Green Pea and Mint Soup

This blog’s subtitle could easily be: all the things in the world that I would never eat before but love them now, stories about how that change came around included. In case of green peas: I’ve never tried them fresh or frozen before moving to Milan over a year ago. All I knew was the yucky kind from the can, sale of which should be illegal. But then last spring I went to a market and saw those beautiful, green, full pods that food literature finds so inspirational (probably every cooking book I own mentions their cuteness). I ate them raw, and liked them more than candy. Moral of the story #1: sometimes it’s worth giving things a second chance. Moral of the story #2: green peas are yummy.
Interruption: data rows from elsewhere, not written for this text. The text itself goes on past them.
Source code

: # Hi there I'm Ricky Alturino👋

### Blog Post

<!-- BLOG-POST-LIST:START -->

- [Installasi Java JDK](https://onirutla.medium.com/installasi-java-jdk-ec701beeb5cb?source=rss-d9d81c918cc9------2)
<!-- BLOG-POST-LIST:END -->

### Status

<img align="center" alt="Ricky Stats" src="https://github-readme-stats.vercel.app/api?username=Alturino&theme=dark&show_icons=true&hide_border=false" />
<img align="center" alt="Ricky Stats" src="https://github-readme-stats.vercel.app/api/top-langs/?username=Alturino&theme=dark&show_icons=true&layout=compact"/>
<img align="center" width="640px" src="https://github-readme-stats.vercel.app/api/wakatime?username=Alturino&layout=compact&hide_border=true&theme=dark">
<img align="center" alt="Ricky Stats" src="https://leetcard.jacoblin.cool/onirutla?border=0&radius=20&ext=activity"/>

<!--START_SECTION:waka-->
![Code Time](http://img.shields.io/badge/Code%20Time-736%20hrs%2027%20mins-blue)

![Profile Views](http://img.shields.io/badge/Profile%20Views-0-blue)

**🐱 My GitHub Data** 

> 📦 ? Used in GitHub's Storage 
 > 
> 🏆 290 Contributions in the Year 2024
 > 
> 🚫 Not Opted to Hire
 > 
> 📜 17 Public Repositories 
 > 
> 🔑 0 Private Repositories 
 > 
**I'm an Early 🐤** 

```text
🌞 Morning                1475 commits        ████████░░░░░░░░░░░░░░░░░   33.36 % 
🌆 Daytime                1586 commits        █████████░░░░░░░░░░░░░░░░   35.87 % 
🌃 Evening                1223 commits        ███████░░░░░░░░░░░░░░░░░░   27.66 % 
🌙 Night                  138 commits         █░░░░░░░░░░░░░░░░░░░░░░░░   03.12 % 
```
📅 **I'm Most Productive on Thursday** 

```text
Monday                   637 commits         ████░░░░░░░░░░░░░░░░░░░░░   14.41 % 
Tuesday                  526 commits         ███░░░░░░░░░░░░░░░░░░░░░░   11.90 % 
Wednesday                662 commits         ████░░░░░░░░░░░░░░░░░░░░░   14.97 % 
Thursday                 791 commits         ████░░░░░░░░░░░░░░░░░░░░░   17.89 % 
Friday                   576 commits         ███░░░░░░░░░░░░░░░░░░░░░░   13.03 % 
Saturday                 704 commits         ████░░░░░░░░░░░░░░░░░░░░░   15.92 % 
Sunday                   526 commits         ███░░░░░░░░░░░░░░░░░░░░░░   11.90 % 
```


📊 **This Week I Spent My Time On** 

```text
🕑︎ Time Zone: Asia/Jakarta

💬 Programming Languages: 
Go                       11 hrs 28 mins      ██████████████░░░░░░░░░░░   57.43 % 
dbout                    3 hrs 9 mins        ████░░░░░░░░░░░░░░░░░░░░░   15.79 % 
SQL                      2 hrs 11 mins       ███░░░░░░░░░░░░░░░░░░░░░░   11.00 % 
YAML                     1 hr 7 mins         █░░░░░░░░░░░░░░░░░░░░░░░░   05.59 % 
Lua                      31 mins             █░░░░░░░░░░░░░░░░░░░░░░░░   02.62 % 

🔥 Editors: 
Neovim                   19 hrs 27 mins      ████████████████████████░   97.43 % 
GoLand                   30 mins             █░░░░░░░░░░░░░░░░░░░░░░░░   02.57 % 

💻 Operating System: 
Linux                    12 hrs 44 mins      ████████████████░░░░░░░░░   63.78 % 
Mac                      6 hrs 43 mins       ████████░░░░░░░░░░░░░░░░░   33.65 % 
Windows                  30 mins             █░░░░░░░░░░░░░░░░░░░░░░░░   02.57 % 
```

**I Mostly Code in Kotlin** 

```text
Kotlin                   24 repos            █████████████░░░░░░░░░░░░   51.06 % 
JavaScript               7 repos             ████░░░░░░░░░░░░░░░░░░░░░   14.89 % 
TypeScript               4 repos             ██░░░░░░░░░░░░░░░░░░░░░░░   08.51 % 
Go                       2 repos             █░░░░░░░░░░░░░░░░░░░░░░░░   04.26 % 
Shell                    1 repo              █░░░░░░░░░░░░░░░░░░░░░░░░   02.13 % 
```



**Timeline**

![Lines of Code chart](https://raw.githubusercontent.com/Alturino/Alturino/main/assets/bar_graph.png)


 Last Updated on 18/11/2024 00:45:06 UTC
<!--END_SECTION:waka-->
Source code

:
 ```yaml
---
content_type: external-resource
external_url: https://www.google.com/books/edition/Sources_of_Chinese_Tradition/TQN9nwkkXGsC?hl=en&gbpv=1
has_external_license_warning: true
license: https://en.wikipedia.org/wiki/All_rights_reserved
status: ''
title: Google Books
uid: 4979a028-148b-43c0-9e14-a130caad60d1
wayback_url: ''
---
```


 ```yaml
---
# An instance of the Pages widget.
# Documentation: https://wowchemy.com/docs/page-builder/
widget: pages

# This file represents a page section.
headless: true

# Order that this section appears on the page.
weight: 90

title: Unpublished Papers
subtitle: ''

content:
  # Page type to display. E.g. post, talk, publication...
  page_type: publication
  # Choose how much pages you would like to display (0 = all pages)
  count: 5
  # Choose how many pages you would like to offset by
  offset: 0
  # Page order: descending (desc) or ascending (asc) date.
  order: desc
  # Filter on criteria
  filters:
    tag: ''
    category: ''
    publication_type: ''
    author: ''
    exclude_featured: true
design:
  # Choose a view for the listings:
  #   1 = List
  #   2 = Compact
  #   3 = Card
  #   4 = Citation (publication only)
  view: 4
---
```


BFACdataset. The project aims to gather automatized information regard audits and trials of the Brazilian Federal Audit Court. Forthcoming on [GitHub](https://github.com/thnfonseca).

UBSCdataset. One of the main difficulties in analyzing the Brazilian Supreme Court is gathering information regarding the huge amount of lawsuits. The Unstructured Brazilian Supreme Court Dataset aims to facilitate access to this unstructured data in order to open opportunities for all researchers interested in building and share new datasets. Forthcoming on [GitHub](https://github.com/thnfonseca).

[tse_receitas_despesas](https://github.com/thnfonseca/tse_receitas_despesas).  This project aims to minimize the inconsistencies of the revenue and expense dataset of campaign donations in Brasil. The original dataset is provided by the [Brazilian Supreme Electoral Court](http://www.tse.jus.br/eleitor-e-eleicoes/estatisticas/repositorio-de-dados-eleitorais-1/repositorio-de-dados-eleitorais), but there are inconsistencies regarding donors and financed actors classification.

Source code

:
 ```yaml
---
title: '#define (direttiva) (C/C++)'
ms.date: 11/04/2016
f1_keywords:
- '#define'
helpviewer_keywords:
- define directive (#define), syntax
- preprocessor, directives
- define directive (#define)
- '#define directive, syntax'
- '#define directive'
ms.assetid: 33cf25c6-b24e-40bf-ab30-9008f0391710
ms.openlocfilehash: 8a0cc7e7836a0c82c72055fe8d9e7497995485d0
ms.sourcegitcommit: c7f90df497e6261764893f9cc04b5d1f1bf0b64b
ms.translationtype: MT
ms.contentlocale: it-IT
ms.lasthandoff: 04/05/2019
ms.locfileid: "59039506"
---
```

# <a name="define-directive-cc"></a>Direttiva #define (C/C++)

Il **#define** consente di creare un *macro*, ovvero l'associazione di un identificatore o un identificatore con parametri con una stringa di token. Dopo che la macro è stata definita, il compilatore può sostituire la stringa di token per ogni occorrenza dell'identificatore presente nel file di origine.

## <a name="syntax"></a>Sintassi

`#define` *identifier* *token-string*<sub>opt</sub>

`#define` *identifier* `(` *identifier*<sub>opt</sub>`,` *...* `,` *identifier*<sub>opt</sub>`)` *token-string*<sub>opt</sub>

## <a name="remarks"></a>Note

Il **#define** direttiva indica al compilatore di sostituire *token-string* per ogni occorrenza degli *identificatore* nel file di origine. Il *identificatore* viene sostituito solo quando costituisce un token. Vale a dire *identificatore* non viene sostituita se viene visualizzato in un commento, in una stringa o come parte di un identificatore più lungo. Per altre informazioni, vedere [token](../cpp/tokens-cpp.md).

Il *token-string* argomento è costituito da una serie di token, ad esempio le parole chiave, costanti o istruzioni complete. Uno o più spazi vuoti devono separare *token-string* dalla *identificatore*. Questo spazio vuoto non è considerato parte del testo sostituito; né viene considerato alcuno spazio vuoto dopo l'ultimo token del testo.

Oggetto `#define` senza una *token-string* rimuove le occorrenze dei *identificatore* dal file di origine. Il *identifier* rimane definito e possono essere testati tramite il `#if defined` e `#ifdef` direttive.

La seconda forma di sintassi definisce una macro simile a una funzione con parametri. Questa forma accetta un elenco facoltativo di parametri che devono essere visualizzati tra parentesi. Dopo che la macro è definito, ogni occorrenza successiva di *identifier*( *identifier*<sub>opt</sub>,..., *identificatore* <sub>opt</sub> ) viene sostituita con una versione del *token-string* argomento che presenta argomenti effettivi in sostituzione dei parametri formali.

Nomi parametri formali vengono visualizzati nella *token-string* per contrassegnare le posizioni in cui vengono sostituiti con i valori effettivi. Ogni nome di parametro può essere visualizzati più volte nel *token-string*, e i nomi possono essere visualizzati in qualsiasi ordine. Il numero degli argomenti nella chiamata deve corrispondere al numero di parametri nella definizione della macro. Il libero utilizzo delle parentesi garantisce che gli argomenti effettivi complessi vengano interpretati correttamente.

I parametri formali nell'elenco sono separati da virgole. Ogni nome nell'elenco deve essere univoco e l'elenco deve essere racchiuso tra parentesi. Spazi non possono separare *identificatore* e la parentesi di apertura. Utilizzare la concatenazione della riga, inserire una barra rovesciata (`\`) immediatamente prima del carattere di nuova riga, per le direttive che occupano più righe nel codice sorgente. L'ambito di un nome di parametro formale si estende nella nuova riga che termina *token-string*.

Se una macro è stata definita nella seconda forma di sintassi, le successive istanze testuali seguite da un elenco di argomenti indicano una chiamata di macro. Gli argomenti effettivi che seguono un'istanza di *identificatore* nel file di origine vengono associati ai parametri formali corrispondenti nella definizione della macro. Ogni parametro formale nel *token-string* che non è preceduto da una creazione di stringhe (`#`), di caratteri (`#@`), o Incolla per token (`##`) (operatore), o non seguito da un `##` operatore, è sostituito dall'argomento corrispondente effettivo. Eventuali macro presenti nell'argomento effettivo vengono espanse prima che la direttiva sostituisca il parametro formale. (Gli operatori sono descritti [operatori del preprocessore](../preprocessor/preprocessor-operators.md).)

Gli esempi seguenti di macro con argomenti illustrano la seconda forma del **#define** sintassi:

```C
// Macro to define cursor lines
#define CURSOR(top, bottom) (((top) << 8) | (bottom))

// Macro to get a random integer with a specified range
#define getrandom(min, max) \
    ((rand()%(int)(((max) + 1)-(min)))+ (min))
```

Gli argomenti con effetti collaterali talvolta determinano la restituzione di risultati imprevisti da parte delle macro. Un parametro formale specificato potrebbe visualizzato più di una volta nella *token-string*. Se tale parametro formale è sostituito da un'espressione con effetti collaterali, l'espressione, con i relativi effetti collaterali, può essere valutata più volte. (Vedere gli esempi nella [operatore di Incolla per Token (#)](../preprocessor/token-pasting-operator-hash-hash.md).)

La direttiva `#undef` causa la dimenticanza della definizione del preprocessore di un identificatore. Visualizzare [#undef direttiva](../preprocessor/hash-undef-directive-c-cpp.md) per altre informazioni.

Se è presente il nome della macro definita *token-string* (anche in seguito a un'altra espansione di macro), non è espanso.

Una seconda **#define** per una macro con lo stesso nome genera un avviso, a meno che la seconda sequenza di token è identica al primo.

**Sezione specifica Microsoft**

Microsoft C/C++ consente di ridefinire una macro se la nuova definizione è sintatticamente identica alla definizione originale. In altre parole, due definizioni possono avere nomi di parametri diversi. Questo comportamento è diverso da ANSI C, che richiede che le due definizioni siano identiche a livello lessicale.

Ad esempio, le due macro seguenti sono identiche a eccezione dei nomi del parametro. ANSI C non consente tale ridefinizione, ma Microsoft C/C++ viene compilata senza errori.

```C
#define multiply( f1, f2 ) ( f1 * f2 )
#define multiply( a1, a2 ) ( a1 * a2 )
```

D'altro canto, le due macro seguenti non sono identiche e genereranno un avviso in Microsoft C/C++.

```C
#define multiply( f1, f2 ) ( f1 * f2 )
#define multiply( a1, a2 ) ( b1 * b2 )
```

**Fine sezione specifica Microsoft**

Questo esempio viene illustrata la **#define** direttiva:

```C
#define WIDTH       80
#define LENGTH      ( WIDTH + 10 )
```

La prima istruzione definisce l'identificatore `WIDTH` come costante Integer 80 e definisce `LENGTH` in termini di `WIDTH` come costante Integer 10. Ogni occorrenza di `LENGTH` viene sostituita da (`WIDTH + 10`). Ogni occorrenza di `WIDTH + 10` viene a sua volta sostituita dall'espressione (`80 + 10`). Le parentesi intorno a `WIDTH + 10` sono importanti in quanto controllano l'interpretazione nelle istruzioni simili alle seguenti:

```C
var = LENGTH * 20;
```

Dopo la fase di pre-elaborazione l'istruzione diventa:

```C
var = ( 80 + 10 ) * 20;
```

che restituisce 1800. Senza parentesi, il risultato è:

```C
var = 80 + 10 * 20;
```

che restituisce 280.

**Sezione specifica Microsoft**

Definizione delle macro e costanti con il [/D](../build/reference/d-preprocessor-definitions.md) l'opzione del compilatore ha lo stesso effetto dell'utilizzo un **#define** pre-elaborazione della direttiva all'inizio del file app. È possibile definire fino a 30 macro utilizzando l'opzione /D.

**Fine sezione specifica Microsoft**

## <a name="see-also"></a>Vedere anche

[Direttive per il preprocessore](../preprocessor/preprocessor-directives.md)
Green peas with mint are even yummier and make a delicious and, I believe, classic soup, which you can try making this weekend. Which I’ll be spending away from my computer, so nothing new here until Monday. 

image

Green Pea and Mint Soup

(serves 1)

Ingredients:

1 tbsp oil

1 small onion

1 cup frozen green peas (canned won’t do)

1 cup water

½ tsp salt

½ tsp sugar

pinch black pepper

handful fresh mint.

Heat up the oil over moderate heat, chop the onion and fry for 5 minutes. Add the peas, stir, cook for 2 minutes. Add water, salt and sugar, cook for 10-15 minutes. Transfer to a blender, add mint and pepper, blend. Or press through a sieve (in that case, maybe extend the cooking time to 20 minutes so the peas are softer) and chop the mint by hand. Ready!